BAGHDAD — Weeks before the U.S. pullout, Iraq's prime minister confidently predicted Saturday that his country will achieve stability and remain independent of its giant neighbor Iran even without an American troop presence.
Nouri al-Maliki also warned of civil war in Iran's ally Syria if Bashar Assad falls — a view that puts him closer to Tehran's position and at odds with Washington. The foreign policy pronouncement indicates that Iraq is emerging from the shadows of U.S. influence in a way unforeseen when U.S.-led forces invaded eight years ago to topple Saddam Hussein.
"The situation in Syria is dangerous," Maliki said. "Things should be dealt with appropriately so that the spring in Syria does not turn into a winter."
Maliki also insisted his forces were ready to take over security ahead of the Dec. 31 departure of U.S. troops.
The U.S. withdrawal has occurred in stages, with the American military pulling out of the cities in 2008, leaving the soldiers largely confined to bases as Iraqi security forces took the lead. About 13,000 U.S. troops are still in the country, down from a one-time high of about 170,000.

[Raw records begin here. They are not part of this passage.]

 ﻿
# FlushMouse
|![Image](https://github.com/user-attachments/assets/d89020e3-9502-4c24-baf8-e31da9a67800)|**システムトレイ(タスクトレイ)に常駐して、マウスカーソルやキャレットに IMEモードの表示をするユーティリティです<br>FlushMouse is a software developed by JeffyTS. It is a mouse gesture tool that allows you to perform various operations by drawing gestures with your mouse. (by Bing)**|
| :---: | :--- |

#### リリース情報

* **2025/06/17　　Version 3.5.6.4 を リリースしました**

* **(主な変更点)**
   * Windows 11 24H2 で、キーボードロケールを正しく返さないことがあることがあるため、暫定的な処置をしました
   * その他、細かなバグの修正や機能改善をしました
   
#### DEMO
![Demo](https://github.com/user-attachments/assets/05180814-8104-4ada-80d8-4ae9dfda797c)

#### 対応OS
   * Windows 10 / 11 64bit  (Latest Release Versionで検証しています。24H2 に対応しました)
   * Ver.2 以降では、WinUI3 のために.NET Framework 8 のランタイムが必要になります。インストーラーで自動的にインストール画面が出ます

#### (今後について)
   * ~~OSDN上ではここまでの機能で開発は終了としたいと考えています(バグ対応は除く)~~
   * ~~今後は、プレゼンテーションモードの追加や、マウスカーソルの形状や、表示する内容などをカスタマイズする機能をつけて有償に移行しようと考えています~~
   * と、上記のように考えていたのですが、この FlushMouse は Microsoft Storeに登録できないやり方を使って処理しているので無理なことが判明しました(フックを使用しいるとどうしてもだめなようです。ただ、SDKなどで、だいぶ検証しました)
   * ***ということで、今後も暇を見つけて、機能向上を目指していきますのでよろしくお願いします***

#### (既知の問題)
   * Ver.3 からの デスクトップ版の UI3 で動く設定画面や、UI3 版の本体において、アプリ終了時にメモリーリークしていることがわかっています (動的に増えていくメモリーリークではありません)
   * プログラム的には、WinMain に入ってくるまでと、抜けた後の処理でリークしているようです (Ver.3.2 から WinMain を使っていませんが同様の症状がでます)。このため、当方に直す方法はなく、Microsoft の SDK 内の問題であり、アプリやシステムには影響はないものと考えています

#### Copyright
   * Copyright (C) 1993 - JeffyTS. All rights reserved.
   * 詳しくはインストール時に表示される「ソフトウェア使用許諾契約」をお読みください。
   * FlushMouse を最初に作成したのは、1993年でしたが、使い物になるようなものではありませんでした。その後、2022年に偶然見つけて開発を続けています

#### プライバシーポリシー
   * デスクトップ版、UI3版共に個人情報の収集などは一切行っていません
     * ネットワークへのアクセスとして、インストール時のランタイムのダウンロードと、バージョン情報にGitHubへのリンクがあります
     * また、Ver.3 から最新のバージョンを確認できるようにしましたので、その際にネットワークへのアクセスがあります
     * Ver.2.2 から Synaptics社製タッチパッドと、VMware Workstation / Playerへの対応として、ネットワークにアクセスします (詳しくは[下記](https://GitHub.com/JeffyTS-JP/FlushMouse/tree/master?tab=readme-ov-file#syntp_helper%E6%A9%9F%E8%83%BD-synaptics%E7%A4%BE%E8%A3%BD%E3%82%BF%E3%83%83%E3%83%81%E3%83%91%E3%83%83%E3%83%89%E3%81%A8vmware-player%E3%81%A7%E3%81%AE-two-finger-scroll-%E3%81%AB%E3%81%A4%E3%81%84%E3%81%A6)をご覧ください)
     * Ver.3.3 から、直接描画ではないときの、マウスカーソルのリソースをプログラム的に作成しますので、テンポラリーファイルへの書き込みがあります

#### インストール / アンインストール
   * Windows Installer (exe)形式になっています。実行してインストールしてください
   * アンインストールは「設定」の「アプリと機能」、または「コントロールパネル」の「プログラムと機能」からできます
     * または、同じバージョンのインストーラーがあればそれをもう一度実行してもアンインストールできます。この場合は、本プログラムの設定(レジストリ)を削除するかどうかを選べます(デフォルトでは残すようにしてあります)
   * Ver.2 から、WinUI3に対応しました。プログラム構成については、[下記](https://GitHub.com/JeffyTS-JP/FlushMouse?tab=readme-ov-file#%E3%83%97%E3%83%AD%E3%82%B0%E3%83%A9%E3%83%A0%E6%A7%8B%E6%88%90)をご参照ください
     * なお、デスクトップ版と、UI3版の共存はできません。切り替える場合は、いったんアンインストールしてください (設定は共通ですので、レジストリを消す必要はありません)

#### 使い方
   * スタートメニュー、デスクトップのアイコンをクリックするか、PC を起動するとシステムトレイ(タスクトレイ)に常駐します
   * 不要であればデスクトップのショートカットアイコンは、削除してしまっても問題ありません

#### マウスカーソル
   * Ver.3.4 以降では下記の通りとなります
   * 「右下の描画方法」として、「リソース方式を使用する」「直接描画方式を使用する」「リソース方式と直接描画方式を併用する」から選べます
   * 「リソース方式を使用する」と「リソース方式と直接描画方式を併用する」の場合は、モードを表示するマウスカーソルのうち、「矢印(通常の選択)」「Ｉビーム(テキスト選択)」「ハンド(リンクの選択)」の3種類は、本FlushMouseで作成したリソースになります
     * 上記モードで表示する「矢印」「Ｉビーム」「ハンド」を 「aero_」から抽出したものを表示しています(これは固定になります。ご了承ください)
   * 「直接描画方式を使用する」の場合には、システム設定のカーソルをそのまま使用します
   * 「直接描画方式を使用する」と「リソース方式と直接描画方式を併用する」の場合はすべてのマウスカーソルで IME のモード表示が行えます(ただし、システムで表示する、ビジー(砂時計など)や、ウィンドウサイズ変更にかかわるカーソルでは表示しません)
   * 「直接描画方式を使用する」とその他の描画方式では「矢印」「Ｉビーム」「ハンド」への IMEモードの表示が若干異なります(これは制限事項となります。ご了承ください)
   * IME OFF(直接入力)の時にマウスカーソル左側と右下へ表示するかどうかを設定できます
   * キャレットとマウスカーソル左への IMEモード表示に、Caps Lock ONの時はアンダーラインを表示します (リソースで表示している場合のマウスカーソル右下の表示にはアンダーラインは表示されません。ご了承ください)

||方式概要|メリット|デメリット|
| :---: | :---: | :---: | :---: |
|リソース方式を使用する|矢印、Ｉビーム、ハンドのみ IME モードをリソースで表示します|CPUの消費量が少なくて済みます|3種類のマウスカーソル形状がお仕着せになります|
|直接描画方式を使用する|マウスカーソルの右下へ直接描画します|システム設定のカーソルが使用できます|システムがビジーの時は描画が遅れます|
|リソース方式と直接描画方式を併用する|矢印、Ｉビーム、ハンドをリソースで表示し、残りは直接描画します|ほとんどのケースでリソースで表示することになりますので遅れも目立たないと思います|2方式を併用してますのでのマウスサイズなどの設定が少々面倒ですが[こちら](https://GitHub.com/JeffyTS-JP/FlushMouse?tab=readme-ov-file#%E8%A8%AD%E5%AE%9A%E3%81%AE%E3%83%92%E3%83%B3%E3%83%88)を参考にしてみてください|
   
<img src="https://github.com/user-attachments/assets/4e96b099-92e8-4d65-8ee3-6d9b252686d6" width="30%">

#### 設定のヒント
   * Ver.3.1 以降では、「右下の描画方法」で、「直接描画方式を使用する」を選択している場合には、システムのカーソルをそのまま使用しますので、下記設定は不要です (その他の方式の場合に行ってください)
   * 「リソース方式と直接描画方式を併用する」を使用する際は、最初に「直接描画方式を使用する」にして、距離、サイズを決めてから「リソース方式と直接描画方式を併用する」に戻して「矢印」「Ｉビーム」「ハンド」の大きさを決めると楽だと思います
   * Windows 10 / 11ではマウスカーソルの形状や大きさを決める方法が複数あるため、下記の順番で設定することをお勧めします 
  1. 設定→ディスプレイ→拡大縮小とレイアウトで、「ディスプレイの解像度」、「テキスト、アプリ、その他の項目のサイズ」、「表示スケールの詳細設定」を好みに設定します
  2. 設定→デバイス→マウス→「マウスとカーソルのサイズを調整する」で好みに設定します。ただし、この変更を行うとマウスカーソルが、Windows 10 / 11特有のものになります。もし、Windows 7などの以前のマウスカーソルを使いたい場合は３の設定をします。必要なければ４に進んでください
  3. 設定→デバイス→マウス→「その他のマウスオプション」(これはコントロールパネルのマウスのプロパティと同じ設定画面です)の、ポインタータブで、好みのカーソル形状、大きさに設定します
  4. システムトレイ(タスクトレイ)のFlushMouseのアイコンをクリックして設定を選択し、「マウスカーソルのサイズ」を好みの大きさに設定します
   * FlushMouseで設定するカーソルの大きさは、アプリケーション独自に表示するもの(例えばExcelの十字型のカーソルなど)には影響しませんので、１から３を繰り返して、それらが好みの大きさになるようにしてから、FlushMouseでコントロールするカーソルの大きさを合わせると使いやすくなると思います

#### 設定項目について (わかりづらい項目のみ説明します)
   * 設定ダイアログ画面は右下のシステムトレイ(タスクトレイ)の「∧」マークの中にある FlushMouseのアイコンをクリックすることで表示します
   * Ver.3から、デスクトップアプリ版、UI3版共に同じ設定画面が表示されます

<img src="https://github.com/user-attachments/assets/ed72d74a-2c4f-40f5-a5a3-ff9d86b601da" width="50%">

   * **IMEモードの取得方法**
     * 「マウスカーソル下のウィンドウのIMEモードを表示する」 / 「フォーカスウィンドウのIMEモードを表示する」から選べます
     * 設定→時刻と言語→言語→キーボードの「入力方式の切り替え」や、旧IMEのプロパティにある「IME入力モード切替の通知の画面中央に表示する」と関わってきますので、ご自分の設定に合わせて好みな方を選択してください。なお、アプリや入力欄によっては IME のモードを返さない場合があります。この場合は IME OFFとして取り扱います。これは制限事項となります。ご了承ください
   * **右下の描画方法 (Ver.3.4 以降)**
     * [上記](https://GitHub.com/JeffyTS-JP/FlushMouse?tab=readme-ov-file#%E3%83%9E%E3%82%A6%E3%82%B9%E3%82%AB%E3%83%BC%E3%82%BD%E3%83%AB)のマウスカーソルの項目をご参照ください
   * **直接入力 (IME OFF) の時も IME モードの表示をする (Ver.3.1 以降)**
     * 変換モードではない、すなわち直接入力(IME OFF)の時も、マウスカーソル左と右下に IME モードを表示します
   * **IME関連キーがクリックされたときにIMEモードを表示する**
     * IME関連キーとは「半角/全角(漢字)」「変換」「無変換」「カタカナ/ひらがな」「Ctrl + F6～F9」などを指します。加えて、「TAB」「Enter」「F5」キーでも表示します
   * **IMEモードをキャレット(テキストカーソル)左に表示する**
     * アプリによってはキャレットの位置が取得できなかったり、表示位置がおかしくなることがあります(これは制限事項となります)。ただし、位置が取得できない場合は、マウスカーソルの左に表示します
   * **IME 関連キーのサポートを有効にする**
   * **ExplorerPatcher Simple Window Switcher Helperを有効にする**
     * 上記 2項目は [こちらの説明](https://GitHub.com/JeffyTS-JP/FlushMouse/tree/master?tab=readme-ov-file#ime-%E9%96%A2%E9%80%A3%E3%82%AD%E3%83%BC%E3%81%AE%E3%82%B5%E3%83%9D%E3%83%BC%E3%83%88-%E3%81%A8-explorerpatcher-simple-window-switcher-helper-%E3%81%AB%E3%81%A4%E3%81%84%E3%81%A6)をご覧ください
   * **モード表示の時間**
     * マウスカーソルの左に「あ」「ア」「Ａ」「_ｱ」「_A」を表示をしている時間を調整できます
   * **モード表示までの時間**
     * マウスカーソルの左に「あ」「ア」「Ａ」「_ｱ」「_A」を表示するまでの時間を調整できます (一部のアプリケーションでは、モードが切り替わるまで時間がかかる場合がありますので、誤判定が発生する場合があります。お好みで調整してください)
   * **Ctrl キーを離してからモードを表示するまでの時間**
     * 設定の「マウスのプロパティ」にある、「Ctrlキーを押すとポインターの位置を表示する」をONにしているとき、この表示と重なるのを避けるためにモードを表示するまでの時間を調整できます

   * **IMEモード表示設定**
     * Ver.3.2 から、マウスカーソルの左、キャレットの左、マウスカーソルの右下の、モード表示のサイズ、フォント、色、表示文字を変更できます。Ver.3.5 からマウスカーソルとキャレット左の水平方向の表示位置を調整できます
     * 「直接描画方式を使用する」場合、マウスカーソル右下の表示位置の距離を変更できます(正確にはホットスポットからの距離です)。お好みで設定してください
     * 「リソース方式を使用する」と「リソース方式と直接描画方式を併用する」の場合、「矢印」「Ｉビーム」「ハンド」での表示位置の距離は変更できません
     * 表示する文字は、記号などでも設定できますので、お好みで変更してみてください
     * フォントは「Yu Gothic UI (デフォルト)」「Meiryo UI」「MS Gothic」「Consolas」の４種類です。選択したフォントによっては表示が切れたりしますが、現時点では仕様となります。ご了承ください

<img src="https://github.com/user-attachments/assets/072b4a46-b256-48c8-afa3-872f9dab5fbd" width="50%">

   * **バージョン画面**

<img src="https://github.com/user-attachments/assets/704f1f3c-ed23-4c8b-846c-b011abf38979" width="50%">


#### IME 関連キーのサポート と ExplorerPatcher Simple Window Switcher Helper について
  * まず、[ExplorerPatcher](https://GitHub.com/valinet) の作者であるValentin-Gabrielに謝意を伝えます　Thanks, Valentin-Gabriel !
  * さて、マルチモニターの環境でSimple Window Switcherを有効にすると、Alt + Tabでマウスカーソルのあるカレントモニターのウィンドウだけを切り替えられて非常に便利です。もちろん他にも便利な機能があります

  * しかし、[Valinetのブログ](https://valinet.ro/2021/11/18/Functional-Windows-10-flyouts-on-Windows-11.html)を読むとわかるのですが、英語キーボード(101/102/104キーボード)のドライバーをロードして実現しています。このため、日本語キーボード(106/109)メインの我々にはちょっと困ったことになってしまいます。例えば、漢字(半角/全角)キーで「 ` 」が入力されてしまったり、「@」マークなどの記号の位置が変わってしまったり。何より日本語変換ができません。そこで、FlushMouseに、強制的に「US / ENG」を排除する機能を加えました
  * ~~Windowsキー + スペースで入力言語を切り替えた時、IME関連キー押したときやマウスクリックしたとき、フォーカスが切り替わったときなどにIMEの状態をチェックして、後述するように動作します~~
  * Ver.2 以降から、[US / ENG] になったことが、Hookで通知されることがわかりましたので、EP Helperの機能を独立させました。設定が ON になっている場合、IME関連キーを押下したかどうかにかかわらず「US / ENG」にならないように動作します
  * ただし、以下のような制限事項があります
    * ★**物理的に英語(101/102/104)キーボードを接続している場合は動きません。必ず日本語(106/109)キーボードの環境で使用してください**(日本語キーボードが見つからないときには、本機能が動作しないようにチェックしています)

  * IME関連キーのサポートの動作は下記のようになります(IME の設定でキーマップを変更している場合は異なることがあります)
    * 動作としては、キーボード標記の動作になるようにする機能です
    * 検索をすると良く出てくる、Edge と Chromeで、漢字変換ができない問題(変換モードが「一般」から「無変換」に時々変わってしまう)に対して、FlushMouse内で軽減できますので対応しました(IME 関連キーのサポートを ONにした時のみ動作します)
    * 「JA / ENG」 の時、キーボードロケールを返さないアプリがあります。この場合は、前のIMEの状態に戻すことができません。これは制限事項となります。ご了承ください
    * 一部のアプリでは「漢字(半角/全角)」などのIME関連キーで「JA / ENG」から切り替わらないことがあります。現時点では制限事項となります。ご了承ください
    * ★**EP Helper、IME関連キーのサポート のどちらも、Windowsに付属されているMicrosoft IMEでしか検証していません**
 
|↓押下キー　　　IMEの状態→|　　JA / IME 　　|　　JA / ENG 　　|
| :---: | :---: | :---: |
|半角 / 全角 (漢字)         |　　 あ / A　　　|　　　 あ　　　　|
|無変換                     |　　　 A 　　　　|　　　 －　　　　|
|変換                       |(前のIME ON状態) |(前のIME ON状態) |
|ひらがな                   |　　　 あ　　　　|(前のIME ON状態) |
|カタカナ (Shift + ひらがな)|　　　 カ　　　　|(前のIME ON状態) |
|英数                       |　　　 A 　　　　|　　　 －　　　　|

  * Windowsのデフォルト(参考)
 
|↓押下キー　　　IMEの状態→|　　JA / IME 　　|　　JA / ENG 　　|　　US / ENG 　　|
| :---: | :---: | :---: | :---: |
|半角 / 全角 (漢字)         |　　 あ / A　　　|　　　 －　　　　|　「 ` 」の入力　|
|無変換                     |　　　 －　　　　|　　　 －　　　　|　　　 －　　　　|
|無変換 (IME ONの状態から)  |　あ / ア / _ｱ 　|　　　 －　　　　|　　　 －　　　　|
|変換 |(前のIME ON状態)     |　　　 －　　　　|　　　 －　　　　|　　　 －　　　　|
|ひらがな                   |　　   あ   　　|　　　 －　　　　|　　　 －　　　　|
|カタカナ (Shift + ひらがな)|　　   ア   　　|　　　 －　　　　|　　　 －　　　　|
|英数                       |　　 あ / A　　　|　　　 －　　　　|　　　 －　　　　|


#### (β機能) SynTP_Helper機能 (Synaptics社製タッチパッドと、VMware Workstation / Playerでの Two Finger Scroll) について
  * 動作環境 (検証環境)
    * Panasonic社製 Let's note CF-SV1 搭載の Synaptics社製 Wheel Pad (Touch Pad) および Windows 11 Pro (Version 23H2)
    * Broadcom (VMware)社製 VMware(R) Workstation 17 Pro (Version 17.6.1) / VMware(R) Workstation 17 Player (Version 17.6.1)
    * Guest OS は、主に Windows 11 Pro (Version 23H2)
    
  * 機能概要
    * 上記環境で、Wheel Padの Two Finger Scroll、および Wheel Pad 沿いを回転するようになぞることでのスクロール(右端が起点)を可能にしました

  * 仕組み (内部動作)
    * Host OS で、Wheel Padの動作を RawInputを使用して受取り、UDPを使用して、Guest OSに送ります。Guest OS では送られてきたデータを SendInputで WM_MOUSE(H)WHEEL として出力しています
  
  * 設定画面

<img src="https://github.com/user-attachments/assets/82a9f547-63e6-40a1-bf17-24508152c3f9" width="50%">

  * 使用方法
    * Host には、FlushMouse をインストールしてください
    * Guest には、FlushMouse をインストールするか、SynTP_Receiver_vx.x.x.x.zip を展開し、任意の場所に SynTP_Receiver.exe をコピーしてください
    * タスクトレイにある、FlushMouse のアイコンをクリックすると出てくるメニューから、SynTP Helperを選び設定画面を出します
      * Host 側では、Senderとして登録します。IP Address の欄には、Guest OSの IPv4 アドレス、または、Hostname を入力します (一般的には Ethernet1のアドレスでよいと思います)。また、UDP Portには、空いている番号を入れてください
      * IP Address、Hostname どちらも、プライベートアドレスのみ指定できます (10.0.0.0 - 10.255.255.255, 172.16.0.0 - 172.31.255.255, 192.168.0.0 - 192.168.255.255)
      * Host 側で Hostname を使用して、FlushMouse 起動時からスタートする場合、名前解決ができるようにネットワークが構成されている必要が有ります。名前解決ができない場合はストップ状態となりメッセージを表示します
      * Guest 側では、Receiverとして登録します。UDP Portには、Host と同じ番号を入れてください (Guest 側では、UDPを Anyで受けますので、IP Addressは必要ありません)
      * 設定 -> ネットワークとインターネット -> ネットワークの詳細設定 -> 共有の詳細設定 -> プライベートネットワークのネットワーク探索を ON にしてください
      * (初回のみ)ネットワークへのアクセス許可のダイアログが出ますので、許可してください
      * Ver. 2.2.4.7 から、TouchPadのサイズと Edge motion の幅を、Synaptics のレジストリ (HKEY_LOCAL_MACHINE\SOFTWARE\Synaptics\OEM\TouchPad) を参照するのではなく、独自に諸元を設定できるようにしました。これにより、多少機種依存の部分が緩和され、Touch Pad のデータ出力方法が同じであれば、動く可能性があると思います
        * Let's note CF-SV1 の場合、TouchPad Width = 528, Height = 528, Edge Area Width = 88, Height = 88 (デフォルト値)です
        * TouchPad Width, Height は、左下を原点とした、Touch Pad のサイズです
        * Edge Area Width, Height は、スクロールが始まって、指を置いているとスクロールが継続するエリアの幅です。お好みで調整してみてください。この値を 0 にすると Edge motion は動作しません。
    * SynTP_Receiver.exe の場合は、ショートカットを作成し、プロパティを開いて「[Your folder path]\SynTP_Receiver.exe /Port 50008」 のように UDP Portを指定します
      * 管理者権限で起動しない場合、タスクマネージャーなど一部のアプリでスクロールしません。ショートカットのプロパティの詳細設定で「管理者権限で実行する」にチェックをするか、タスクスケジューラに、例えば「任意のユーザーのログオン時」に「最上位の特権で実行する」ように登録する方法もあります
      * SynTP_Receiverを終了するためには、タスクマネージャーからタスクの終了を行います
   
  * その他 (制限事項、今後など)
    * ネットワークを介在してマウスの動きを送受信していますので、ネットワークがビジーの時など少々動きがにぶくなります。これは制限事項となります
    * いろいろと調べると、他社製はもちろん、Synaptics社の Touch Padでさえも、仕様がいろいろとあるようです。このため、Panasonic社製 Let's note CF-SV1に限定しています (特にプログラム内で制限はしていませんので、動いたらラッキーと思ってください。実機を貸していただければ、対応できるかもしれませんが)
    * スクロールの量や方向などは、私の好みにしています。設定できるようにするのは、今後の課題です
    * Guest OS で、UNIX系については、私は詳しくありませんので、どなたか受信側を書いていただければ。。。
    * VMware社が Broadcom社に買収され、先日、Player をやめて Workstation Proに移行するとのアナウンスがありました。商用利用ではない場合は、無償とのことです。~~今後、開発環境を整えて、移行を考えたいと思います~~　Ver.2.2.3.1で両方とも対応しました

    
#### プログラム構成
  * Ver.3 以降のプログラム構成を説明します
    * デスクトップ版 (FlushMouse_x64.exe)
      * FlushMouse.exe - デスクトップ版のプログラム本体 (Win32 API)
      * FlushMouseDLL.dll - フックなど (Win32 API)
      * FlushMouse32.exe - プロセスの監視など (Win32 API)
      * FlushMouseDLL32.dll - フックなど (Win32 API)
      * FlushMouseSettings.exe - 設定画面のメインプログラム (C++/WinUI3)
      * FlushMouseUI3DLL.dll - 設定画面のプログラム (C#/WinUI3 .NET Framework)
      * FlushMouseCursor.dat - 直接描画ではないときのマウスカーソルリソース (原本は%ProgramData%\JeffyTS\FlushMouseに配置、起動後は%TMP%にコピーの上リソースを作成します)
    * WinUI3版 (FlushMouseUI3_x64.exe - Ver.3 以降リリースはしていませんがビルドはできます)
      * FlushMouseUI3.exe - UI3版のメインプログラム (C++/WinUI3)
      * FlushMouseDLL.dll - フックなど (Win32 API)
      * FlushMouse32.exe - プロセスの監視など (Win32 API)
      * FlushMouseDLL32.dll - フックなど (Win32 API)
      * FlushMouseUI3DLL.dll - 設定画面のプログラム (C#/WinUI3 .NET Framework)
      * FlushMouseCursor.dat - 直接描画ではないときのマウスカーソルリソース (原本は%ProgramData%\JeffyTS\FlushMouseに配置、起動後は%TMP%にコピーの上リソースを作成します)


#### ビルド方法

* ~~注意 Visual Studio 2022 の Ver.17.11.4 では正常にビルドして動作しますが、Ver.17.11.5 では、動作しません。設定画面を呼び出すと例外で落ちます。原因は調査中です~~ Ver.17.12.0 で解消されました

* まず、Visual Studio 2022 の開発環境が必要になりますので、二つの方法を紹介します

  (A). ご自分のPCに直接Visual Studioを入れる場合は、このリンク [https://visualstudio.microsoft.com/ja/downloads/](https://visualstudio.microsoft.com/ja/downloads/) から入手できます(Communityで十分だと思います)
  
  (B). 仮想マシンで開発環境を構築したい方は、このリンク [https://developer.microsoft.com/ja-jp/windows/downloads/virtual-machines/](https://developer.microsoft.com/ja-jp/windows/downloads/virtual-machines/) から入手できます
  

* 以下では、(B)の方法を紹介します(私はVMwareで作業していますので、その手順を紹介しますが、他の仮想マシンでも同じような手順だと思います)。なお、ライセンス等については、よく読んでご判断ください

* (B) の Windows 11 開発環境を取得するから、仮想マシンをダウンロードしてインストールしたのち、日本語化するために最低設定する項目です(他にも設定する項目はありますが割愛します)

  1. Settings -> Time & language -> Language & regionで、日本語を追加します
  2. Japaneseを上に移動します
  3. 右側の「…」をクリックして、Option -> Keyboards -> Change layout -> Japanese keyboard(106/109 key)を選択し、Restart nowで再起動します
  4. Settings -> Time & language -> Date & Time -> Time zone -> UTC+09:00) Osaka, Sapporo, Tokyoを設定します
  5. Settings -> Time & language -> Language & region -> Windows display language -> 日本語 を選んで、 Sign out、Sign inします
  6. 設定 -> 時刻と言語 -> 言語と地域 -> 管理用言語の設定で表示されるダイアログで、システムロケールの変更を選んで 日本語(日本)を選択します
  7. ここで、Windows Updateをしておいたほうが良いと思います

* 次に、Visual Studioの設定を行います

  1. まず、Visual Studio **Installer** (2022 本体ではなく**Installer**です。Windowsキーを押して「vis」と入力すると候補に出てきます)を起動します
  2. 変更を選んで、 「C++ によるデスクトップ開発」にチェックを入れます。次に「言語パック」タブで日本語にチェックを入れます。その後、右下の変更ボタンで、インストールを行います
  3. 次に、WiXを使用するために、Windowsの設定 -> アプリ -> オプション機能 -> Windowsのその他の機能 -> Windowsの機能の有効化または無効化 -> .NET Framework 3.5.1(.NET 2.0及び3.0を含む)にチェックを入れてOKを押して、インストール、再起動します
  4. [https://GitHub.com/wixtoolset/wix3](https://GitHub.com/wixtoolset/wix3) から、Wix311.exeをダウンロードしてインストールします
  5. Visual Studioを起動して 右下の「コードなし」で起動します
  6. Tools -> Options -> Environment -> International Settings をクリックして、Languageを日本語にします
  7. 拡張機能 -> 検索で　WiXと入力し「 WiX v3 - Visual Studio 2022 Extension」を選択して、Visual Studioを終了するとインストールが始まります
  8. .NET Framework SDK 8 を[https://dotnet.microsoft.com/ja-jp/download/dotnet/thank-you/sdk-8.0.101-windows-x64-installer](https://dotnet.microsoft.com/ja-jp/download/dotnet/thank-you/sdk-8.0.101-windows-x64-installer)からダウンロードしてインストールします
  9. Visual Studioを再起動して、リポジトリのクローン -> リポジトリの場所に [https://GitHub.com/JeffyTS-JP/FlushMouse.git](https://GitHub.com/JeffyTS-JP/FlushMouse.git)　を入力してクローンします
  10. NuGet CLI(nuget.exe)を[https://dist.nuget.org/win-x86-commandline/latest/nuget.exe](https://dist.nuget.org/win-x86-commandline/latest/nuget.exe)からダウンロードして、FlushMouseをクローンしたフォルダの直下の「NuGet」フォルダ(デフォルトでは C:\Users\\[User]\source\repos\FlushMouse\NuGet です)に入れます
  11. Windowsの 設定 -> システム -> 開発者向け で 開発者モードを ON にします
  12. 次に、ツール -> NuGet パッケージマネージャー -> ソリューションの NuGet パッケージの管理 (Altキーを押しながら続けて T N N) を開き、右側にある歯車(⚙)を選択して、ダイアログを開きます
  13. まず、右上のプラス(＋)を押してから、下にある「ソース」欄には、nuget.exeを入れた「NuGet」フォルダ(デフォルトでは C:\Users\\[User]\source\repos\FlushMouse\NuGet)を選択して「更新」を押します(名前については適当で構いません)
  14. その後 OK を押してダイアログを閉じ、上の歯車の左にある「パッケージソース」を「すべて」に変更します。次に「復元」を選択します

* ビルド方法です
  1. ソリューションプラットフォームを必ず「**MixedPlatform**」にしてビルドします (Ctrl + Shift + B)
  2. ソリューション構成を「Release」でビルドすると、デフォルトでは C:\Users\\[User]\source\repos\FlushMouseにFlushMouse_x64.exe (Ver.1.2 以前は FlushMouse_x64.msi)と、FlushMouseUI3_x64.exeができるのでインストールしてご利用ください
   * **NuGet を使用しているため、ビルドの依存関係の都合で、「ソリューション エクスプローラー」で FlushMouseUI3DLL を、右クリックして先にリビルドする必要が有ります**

Maliki said he wasn't worried about a resumption of the type of sectarian warfare that pushed the country to the brink of civil war in the years following the 2003 U.S.-led invasion.
On the contrary, he said violence would fall because the Americans' departure eliminates a primary reason for attacks.
Some U.S. officials have suggested that Iranian influence in Iraq would inevitably grow once American troops depart, but Maliki insisted that Iraq will chart its own policies.
"Clearly, we are no enemy to Iran and we do not accept that some who have problems with Iran would use us as a battlefield. Some want to fight Iran with Iraqi resources as has happened in the past. We do not allow Iran to use us against others that Iran has problems with, and we do not allow others to use us against Iran," he said.